● Activity
Report back each line of the data that contains the word "such".

(Dataset excerpts)
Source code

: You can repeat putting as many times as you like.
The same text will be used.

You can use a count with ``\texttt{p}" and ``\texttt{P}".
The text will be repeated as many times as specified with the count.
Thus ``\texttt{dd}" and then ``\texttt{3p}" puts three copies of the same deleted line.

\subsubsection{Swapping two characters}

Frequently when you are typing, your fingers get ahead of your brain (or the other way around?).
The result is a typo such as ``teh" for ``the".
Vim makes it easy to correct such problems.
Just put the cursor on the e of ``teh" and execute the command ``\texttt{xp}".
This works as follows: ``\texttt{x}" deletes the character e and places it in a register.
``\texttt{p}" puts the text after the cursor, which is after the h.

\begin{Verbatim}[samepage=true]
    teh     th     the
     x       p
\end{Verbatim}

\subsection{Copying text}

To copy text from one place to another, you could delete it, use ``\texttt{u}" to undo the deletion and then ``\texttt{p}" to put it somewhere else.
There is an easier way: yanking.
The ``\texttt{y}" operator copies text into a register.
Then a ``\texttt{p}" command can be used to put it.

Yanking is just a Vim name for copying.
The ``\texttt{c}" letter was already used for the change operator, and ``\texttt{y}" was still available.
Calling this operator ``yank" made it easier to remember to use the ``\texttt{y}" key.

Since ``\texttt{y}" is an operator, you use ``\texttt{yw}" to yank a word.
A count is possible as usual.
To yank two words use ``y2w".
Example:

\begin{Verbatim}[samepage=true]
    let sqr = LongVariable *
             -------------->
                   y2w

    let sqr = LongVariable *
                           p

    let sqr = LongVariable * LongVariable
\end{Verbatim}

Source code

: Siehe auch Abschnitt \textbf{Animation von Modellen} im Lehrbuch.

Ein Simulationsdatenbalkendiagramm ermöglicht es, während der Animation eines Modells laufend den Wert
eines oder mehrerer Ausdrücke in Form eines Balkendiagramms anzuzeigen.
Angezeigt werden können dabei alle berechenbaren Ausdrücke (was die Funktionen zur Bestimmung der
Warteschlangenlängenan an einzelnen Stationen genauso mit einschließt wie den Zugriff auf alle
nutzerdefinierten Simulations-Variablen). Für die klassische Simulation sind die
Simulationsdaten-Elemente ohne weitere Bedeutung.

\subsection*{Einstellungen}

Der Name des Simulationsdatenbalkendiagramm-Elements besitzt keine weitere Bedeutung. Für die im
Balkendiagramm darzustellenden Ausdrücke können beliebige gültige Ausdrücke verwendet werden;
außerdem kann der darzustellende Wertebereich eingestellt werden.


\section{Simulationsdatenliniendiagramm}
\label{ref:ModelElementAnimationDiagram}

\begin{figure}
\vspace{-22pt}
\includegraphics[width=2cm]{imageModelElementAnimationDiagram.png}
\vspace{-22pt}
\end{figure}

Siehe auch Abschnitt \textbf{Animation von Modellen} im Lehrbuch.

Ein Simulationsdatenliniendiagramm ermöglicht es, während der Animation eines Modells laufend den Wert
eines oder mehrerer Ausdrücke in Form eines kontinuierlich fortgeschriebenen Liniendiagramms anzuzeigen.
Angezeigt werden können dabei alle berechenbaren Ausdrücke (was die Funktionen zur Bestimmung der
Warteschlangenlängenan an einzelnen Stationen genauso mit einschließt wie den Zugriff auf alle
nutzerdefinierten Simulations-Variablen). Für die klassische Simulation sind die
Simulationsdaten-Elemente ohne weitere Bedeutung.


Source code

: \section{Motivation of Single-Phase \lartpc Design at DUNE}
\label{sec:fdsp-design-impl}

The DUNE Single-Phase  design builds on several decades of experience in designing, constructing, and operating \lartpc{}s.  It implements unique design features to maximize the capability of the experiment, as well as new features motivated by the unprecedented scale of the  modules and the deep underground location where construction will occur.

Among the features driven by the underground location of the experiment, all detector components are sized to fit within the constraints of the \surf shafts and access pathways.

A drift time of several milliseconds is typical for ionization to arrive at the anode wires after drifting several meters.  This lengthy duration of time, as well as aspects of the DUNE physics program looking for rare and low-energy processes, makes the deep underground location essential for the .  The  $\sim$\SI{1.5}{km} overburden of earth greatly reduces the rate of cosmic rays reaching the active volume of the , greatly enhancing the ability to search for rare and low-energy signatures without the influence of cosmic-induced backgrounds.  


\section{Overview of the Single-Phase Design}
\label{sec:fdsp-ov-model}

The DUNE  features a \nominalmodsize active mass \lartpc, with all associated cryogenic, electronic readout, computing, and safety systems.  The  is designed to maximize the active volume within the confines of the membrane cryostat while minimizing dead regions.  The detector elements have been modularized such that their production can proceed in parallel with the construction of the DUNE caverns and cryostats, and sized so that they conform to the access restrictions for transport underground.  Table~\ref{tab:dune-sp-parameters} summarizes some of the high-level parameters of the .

● Response to the exercise
The result is a typo such as ``teh" for ``the".
Vim makes it easy to correct such problems.
The DUNE  features a \nominalmodsize active mass \lartpc, with all associated cryogenic, electronic readout, computing, and safety systems.  The  is designed to maximize the active volume within the confines of the membrane cryostat while minimizing dead regions.  The detector elements have been modularized such that their production can proceed in parallel with the construction of the DUNE caverns and cryostats, and sized so that they conform to the access restrictions for transport underground.  Table~\ref{tab:dune-sp-parameters} summarizes some of the high-level parameters of the .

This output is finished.